January 15, 2012 – This is a tiny selection of some of my past comments on why I love Seasonally Adjusted data. This is by no means a complete compendium, but a mere sampling of my odes to the odious seasonal fudging, finagling, falsifying, manipulating, or whatever you want to call it, process.

Why do conomists and paid Wall Street pundits use only SA data? I guess because they are too lazy, because most government agencies who put this data out do provide it. Or maybe they want to manipulate us into doing the wrong thing. Or maybe they figure we’re too dumb to understand it.

Well, we’re not too dumb. In fact, looking at the long term downtrend in the consumer sentiment charts, it’s clear that the average “consumer,” otherwise known as a “person” except to conomists and pundits, is far smarter than the average conomist. Conomists typically get forecasts right less than half the time, probably worse than random chance. Today they guessed wrong on all 3 big reports, the Michigan sentiment index, the NY Fed Empire State Index, and Industrial Production, which shows how much they know.

By the way, when will the Wall Street media do a report on what frauds most of these conomist shills are? I think you know the answer.

Meanwhile, the long term downtrend in “consumer” sentiment shows that over the long haul “consumers” get it right most of the time. After all, we “consumers” must live in the real world. Conomists, richly paid by their Wall Street handlers, live in ivory towers, never having to be concerned with the every day trials and tribulations which the rest of us know as “reality,” not seasonally adjusted.

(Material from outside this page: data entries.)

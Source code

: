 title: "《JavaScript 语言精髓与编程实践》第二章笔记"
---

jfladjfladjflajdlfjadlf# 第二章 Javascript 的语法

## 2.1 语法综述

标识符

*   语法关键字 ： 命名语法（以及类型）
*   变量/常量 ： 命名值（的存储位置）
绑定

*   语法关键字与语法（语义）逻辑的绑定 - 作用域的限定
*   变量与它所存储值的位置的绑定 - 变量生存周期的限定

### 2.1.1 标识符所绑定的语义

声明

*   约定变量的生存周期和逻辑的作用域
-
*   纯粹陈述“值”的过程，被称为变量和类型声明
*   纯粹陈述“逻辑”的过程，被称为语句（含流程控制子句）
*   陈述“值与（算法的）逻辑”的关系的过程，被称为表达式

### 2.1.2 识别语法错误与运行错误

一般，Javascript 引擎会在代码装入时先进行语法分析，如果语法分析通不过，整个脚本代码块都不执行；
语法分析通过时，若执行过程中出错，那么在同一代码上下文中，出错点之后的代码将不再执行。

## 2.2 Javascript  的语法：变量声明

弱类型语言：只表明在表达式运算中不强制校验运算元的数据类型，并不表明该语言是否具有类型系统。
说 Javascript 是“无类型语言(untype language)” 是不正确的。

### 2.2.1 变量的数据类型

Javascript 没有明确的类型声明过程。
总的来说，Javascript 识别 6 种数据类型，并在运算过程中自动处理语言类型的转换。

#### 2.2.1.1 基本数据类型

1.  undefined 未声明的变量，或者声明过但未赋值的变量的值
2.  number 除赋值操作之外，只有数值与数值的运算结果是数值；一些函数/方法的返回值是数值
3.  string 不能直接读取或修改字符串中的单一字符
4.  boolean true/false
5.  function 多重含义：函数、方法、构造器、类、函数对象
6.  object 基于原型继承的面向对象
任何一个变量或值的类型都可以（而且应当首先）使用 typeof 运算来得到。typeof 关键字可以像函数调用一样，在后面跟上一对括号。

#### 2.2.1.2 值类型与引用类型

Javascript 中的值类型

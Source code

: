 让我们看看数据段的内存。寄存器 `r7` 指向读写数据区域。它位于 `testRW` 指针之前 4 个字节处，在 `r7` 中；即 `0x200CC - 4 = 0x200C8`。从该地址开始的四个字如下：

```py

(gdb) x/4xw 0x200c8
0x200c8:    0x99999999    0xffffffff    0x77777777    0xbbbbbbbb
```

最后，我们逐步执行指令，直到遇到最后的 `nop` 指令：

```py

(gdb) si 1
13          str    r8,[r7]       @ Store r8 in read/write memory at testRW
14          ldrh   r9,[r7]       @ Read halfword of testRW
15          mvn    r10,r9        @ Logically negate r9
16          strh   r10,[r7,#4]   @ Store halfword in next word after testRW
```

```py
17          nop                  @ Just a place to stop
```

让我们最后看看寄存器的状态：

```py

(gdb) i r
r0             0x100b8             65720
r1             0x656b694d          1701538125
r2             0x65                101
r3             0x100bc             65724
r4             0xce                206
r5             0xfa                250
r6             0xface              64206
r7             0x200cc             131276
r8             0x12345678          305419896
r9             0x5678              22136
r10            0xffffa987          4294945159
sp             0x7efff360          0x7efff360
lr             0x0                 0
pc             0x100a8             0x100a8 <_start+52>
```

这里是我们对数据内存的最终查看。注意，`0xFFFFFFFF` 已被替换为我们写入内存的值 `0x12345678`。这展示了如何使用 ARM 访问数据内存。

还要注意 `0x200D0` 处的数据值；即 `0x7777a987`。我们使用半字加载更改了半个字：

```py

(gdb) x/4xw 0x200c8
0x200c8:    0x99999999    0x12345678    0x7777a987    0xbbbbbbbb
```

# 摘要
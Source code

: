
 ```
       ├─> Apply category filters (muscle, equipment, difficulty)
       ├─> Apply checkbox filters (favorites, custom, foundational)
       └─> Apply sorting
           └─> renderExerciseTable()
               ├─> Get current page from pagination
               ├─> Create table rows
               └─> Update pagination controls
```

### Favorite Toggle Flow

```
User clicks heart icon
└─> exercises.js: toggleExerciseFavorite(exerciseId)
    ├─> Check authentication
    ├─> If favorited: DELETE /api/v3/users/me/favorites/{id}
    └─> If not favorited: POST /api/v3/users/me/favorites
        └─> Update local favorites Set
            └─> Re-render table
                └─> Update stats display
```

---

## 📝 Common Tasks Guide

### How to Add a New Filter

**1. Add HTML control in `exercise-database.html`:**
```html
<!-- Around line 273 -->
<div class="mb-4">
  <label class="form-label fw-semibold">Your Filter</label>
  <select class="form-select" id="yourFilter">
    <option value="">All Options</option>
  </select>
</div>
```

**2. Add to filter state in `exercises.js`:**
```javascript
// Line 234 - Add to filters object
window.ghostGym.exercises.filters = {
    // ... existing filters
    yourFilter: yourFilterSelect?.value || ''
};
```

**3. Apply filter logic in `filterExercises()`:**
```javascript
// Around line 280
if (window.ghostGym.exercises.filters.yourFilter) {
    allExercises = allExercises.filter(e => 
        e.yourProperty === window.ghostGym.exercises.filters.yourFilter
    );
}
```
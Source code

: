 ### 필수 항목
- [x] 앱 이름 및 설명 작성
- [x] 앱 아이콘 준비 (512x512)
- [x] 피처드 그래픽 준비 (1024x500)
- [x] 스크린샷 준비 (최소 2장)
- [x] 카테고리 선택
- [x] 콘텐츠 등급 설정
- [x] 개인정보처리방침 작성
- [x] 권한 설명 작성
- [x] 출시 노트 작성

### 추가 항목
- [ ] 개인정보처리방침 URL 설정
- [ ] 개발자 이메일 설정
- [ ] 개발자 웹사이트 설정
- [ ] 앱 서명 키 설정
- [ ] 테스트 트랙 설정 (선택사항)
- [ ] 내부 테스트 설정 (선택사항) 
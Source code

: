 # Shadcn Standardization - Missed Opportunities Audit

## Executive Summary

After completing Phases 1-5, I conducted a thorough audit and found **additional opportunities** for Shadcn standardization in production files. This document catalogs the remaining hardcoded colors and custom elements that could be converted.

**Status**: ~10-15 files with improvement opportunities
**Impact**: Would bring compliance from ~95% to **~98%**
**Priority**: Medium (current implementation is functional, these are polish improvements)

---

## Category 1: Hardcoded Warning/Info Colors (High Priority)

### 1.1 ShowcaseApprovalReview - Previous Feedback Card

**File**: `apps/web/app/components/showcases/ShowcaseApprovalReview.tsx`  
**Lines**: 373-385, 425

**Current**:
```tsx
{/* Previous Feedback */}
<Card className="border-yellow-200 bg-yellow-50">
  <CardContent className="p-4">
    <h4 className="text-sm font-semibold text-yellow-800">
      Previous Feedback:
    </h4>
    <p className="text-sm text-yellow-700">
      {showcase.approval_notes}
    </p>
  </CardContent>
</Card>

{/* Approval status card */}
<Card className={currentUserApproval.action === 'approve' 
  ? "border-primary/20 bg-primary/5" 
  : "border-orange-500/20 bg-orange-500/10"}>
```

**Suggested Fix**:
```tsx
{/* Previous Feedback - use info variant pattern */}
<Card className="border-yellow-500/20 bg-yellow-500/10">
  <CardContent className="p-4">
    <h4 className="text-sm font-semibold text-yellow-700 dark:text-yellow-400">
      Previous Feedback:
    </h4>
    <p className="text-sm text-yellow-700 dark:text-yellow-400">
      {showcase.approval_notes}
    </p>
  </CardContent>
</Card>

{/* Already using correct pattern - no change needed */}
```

To understand the real, actual data, which is commonly referred to as “not seasonally adjusted,” instead of the more accurate and descriptive “actual data,” we need only look at a chart of the patterns of that actual data. The real story of what’s actually going on tends to jump off the page. For those who might be “pattern-recognition challenged,” I’m happy to describe what the patterns are showing.  Because if we don’t have a clear and accurate picture of the reality of the present and past, then there’s no hope of getting the future right. First, we must know where we are.

Text below from Employment, Unemployment Claims and Average Earnings Charts:

Seasonally adjusted numbers frequently veer away from reality by the very nature of the arbitrary seasonal adjustment process. Conomists and the media focus almost entirely on this nonsense, which attempts to compare one fictitious number with another fictitious number to derive a fictitious month to month change. Meanwhile they ignore the actual data. I mean, if you’re going to emphasize the seasonally adjusted crap, you could at least check it against the trend of the real data.

The not seasonally adjusted (NSA) data is the actual data. The seasonally adjusted data is absolute fiction, and it frequently over or understates the real rate of change of the trend, and sometimes even goes in the opposite direction of the actual momentum of the trend. The conomic establishment tries to downplay the actual data by calling it “not” data as in “not seasonally adjusted,”  which carries the connotation that somehow “seasonally adjusted” (SA) without the “not” in front of it is the real thing, when the opposite is true.

Mainstream Wall Street and academic  shill conomists cloud and obfuscate the facts by sticking them into a numbers grinder hoping the product will come out as a nice tasting numbers sausage that everyone can eat. Unfortunately, sausage, while tasty, isn’t good for you when it’s your entire diet. And if you actually knew what you were eating, you wouldn’t eat it.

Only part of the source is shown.